▶ [Your assignment] Both the line below containing "Version : Java 21" and the line containing "2. Run program", along with every line between them, should be repeated exactly; no other line belongs in the answer.

(Dataset excerpts)
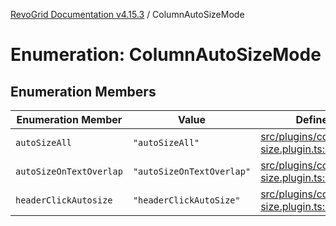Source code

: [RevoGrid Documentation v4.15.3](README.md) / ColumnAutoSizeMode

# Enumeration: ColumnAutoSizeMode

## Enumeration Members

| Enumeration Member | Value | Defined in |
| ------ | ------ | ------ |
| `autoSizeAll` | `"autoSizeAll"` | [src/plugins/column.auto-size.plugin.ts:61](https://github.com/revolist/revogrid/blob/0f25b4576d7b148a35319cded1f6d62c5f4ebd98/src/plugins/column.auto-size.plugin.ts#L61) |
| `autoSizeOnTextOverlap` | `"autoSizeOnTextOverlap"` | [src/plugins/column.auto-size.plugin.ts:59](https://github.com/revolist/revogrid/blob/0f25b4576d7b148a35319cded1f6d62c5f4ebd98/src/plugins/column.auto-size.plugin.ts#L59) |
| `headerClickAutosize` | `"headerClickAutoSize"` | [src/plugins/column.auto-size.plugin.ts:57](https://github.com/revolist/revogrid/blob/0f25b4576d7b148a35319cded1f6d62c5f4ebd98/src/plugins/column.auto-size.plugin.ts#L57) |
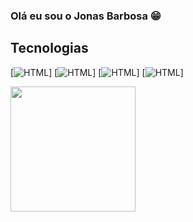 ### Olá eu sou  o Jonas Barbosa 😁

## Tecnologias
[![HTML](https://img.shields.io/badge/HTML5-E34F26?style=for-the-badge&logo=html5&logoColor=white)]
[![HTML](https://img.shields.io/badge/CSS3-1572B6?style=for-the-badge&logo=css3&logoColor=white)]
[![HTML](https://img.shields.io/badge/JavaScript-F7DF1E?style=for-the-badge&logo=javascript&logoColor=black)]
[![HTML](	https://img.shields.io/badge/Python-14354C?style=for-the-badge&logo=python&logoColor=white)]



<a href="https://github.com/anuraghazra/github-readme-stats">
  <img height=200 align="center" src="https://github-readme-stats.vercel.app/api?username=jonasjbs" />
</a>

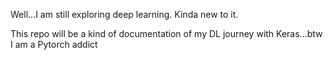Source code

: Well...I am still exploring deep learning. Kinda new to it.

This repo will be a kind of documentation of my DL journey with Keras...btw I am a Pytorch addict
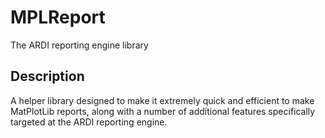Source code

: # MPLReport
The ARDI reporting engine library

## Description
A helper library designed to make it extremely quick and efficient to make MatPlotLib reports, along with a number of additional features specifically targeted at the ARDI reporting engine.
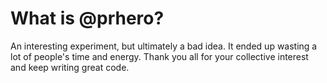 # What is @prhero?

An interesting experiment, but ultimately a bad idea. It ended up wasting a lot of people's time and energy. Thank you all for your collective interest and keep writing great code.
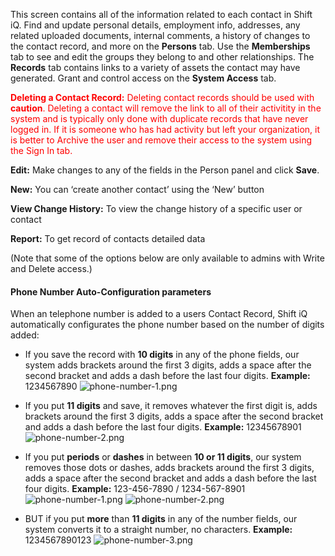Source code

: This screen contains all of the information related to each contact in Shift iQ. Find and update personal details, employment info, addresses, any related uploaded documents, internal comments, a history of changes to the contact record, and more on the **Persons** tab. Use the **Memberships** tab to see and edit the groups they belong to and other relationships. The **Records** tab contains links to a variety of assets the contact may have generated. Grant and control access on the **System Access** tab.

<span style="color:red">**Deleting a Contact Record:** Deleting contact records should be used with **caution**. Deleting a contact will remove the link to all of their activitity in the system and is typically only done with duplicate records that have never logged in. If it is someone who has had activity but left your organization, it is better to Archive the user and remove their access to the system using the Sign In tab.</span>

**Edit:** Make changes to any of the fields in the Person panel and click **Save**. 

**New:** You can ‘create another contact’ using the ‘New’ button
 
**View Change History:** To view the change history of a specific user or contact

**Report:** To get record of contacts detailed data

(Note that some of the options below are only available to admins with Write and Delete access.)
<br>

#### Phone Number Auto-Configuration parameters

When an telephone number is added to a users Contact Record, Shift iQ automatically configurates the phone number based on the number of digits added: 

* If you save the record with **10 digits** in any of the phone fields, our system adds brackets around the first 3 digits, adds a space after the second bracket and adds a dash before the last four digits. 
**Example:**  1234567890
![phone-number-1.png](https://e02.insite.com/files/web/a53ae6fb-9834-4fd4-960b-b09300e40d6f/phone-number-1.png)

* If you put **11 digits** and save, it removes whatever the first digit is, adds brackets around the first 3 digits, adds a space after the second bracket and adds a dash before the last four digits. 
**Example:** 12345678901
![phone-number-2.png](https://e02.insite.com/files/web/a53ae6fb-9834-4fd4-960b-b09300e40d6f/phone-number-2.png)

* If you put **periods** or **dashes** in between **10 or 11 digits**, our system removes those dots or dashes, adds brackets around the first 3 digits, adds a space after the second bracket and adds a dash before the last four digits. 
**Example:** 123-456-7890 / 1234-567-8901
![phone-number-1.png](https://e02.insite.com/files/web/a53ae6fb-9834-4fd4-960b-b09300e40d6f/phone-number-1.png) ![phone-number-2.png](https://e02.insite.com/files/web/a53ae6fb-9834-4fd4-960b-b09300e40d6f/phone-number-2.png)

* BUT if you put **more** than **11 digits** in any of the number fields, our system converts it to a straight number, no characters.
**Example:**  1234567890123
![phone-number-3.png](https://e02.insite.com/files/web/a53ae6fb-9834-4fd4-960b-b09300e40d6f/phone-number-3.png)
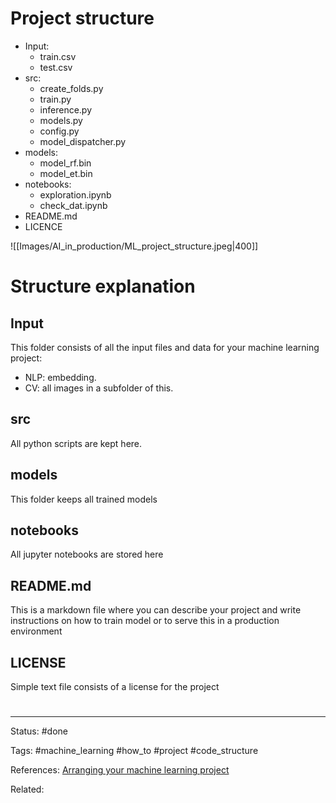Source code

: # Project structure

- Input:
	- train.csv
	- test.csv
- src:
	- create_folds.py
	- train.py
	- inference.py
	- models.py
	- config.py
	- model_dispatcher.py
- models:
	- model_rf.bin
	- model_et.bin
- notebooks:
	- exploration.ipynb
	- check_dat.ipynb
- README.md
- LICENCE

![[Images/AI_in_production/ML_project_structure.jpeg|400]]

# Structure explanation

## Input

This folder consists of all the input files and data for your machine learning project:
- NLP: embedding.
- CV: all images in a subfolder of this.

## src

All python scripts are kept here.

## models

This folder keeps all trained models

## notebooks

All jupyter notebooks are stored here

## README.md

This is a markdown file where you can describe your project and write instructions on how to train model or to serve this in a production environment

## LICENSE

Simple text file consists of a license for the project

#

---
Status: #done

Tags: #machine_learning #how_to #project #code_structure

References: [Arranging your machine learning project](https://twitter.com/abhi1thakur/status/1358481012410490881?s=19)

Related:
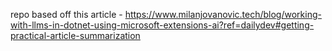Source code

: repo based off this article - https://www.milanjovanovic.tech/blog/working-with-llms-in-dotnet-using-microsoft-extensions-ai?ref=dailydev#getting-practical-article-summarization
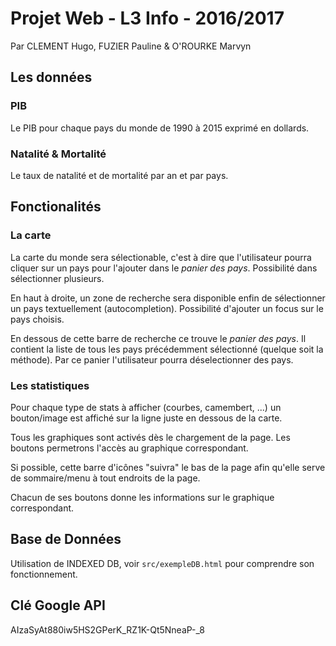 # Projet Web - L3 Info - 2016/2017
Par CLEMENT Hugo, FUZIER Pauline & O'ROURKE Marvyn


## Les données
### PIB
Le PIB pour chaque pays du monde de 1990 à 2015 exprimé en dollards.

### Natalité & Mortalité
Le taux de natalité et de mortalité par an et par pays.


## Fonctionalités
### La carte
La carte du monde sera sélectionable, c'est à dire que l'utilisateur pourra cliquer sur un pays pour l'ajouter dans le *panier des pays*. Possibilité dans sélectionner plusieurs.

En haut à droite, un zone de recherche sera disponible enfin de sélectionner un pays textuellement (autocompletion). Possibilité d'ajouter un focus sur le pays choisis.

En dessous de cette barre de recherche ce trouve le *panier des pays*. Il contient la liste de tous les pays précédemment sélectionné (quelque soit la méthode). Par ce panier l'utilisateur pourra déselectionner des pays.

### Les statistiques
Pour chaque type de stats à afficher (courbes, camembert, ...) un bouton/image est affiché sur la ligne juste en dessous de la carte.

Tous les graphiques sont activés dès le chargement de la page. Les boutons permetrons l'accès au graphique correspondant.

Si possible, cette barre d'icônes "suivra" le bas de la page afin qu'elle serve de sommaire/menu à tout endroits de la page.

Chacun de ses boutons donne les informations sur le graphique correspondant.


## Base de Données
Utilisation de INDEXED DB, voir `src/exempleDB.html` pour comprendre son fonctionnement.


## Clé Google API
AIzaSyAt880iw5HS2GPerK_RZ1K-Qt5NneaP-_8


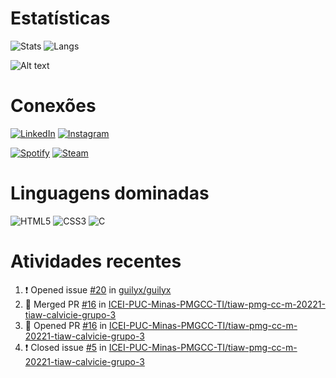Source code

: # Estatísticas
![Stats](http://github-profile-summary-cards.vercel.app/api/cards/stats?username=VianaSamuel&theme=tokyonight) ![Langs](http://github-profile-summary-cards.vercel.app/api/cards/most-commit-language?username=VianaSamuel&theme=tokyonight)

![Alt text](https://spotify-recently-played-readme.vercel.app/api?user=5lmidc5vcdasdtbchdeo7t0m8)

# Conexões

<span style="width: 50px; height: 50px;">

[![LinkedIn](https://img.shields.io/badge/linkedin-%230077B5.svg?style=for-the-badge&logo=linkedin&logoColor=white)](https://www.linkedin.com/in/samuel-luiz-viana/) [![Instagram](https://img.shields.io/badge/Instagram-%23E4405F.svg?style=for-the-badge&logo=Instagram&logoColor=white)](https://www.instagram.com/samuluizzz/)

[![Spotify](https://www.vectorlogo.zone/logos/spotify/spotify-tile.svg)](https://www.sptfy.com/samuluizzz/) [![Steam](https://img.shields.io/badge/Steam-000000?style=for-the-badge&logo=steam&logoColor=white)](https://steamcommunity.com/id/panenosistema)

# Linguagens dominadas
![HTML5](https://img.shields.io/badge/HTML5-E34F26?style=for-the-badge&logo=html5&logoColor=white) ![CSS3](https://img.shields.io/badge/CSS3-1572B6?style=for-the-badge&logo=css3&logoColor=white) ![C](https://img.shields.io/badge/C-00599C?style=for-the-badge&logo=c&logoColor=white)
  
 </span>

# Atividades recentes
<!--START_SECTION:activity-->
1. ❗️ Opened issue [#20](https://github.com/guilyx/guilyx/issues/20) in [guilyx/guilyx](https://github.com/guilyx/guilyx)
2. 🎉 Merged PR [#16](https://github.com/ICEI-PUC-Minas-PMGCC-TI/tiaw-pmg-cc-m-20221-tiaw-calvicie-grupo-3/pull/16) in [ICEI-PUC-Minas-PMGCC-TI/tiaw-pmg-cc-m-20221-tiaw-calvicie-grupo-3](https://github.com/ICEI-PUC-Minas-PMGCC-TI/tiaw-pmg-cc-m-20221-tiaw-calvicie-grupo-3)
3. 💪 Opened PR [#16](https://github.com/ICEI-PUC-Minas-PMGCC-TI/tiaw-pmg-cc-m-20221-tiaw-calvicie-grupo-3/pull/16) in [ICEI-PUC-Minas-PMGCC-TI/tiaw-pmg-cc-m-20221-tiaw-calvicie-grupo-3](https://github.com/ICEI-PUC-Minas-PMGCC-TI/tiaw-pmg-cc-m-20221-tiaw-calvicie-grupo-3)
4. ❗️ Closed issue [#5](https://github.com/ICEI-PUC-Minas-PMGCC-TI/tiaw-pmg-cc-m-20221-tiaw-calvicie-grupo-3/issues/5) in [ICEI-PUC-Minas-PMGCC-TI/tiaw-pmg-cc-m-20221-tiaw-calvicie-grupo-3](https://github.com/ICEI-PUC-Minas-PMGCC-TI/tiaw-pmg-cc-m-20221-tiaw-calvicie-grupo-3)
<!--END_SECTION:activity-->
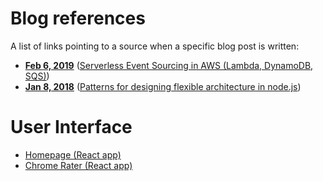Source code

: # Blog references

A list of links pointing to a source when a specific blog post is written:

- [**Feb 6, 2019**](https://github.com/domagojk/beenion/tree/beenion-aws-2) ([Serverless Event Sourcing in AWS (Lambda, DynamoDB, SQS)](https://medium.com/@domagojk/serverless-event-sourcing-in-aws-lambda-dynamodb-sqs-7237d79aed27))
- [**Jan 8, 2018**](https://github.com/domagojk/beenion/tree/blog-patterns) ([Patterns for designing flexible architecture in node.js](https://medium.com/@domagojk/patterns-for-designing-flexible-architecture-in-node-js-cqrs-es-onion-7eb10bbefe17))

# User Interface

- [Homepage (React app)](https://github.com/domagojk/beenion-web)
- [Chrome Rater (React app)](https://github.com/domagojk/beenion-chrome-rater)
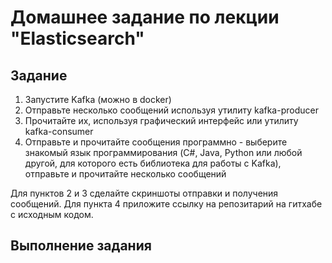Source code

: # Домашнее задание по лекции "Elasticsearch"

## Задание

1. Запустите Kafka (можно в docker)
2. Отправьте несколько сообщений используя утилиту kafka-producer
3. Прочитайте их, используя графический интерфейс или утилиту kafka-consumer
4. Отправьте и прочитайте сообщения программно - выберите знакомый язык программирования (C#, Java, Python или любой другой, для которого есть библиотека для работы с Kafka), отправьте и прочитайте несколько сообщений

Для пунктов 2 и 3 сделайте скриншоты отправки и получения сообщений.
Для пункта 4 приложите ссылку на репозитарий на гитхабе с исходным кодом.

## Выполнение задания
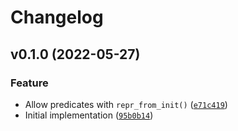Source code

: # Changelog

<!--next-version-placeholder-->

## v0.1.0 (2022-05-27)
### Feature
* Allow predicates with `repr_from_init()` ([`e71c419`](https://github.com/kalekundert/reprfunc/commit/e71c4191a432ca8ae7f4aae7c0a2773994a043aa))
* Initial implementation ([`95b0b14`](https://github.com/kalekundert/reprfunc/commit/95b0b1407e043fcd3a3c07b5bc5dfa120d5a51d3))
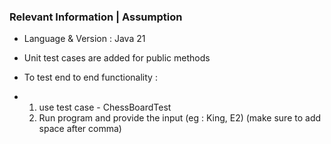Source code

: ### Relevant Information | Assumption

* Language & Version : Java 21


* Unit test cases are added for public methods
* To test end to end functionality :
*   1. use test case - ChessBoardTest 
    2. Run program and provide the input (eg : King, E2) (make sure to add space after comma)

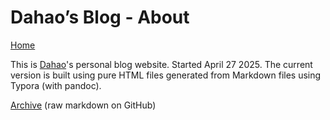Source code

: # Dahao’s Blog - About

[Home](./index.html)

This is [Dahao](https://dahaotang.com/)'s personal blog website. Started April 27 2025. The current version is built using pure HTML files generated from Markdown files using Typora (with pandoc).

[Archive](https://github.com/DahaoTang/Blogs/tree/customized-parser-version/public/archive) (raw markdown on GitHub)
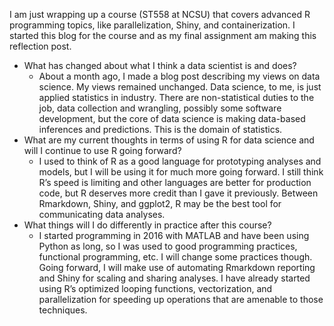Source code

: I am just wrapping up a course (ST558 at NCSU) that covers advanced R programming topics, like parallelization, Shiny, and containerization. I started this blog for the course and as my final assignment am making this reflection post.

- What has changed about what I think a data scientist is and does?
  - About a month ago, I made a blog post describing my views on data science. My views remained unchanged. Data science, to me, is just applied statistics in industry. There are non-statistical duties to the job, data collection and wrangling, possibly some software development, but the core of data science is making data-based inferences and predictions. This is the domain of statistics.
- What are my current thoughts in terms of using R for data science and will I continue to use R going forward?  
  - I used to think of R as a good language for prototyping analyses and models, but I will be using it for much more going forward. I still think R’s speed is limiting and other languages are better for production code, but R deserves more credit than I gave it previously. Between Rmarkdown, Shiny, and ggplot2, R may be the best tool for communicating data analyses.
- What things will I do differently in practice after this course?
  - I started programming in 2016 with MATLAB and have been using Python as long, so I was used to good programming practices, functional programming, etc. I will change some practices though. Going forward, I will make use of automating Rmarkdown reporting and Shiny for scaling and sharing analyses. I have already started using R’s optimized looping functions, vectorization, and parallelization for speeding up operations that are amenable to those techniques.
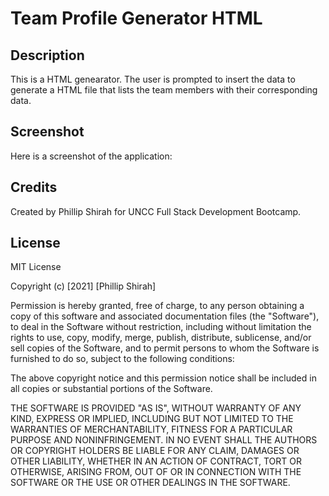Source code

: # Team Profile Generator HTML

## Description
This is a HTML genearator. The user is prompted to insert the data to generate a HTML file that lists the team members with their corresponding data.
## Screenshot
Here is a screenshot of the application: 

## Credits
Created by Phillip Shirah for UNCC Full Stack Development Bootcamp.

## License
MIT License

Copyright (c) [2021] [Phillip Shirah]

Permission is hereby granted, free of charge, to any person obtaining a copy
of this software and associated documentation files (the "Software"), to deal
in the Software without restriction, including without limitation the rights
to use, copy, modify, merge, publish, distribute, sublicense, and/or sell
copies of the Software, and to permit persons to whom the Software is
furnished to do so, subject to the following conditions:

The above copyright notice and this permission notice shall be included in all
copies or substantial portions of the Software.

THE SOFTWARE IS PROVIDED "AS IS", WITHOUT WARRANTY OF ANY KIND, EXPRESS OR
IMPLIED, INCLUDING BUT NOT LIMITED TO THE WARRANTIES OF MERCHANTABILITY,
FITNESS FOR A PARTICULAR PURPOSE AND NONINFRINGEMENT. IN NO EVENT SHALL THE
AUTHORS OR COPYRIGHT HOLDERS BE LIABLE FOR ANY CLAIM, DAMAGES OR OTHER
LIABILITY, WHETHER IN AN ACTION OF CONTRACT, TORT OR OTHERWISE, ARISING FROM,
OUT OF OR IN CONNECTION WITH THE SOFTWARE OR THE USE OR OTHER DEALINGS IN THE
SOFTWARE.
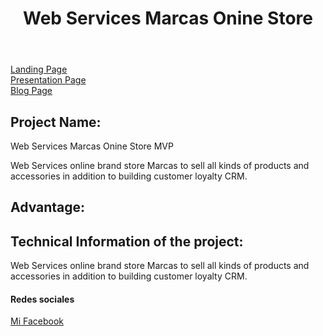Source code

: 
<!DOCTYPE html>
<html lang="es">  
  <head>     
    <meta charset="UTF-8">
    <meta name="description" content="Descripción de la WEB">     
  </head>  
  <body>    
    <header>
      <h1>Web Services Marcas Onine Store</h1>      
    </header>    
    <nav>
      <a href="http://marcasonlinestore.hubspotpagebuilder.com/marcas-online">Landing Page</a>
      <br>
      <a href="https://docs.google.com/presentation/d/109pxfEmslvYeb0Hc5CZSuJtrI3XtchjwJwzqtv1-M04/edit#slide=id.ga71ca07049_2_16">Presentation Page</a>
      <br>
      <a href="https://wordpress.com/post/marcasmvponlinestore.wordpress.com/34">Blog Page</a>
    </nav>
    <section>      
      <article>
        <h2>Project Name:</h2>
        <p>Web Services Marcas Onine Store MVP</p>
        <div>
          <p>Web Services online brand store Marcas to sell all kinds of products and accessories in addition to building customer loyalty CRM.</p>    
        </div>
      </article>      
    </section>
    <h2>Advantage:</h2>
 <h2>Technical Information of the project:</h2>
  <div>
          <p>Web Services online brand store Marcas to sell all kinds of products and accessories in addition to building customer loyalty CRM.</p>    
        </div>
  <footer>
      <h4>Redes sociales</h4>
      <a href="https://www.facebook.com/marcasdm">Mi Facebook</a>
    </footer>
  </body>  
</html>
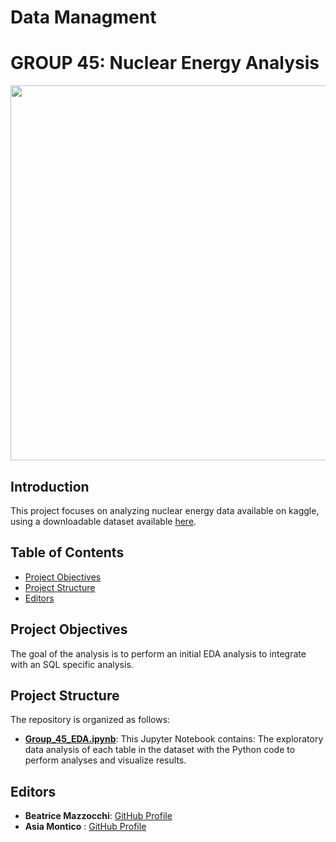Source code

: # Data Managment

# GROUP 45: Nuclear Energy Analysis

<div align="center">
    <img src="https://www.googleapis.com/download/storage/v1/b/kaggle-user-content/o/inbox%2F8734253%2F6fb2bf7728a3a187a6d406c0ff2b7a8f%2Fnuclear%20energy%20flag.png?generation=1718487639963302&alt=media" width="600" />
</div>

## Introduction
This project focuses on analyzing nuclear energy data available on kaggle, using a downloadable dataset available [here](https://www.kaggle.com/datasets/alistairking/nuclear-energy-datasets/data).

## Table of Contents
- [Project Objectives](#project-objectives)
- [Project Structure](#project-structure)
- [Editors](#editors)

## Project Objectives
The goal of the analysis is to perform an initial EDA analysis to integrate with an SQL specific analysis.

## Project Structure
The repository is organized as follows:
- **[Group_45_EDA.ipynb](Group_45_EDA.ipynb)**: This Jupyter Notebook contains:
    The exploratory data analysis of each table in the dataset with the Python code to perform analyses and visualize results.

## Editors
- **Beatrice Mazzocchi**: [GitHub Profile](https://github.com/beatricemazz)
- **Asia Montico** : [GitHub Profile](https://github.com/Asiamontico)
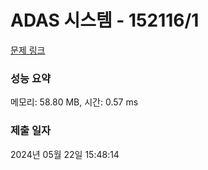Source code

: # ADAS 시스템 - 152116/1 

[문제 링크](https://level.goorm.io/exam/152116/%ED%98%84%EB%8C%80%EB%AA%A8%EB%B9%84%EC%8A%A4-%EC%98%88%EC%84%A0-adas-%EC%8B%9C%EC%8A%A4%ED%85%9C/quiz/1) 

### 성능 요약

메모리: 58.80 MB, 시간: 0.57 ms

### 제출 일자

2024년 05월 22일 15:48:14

▶ [Answer box]
* Language & Version : Java 21


* Unit test cases are added for public methods
* To test end to end functionality :
*   1. use test case - ChessBoardTest 
    2. Run program and provide the input (eg : King, E2) (make sure to add space after comma)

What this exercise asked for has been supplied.